Assuming that these conditions can be met, fuel cells can be used in a variety of applications. One well known use for fuel cells is to use them as an alternative power source for automobiles or buses. Because a single fuel cell is only capable of producing a voltage in the range of 0.4 to 0.8 volts, many applications require multiple cells to be assembled in series electrically, enabling higher voltages. One problem with using fuel cells in these stacks is that adding additional fuel cells necessarily increases the battery""s overall size. Conventional PEM fuel cell stacks are built with bipolar carbon plates between the cells. Naturally, these plates contribute to the overall size of the fuel cell design. When a fuel cell is used as a stationary power source, the size of the cell may not be an issue. For portable devices, however, the size and weight of the fuel cell is of paramount importance. There is thus a need for compact fuel cells that can meet the power requirements of portable devices such as cellular telephones, laptop computers, breathalyzer devices, personal digital assistants, and the like.
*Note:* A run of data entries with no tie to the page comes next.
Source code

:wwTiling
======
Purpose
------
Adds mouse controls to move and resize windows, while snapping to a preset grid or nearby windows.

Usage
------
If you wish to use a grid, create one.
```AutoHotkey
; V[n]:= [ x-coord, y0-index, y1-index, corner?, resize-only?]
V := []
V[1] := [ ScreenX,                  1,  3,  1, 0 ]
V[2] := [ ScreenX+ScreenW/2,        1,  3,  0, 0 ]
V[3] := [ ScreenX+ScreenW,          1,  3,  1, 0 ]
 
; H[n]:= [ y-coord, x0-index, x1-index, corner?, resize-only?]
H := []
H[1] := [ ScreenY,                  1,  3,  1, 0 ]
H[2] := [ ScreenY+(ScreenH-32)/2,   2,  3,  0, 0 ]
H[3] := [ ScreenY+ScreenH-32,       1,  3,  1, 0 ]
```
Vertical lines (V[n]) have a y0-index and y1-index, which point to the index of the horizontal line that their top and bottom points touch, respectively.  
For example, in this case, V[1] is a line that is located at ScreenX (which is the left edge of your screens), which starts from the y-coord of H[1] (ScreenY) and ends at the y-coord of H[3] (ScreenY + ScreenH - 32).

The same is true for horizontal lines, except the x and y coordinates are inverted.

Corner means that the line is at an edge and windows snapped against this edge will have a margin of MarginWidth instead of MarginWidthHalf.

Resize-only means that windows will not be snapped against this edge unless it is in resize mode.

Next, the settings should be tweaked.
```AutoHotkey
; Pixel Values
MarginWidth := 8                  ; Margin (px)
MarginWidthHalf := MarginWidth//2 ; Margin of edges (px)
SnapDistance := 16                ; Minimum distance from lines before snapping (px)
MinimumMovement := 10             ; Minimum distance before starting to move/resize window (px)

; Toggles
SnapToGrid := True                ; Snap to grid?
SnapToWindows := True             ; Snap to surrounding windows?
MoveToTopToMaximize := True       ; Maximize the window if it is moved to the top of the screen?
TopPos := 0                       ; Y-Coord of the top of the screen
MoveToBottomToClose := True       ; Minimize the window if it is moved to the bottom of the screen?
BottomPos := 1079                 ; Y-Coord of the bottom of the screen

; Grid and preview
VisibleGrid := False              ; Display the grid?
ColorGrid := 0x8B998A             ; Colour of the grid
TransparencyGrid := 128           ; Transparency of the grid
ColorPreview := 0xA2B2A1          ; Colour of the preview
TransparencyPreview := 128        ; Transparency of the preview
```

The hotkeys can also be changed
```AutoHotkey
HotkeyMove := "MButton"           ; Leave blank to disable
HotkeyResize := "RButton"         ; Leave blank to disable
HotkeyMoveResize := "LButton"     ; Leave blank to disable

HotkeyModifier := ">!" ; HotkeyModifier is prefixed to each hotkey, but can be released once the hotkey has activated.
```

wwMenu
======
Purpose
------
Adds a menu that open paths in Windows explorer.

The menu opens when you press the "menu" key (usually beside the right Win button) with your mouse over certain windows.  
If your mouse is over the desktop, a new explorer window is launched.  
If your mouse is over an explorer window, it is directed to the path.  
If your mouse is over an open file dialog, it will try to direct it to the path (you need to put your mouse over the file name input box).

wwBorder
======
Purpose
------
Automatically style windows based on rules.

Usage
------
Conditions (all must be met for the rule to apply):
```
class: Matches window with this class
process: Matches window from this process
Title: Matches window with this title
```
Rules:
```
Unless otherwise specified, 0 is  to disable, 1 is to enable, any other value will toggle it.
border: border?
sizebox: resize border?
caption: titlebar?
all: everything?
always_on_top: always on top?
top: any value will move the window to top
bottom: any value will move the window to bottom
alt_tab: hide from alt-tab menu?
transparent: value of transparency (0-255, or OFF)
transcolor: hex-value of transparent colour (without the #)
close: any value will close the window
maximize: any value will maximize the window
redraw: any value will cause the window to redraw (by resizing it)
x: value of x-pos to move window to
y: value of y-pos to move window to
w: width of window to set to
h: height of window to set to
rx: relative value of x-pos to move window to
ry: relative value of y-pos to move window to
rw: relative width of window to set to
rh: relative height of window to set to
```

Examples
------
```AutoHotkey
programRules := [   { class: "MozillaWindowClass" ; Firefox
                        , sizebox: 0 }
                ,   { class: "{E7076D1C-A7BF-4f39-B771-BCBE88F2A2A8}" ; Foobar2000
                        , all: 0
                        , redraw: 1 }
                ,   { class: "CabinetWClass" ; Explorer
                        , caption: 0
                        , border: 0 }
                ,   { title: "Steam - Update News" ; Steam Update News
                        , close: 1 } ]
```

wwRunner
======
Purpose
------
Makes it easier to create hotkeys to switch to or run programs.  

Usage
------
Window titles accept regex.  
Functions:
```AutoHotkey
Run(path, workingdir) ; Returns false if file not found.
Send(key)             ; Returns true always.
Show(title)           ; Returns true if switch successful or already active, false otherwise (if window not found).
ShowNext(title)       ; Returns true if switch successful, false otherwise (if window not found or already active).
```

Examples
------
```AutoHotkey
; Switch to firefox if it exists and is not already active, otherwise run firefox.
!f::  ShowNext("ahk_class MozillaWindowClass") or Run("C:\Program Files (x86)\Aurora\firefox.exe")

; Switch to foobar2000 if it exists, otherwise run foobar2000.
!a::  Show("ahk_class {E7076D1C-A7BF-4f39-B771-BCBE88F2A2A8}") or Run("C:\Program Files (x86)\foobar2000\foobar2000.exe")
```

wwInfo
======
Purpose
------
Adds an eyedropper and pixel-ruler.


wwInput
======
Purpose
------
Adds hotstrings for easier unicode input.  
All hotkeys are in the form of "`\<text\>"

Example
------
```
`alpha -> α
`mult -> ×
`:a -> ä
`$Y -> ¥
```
The invention disclosed herein is directed toward a novel structural design for a PEM fuel cell, as well as a novel method of creating an anode and a cathode via a sputtering technique. This invention can be used with hydrogen or direct methanol fuel cells. The geometry, discussed more fully below, allows a design engineer to construct a compact fuel cell useful in portable devices requiring battery power. In addition to facilitating connecting multiple fuel cells together in a layer, the design of this invention allows for the creation of fuel cell stacks. The sputtering disclosed herein is comprised of sputtering thin film catalysts onto ribbed surfaces, thereby creating anodes and cathodes. In order for a high effective surface area for the fuel and oxidant and their respective reactions to be created, a porous catalyst could be used. In addition, the thickness of the catalysts can be chosen in such a way as to support electron conduction and, therefore, to allow the catalyst and the surface upon which it was sputtered to act as an anode and a cathode.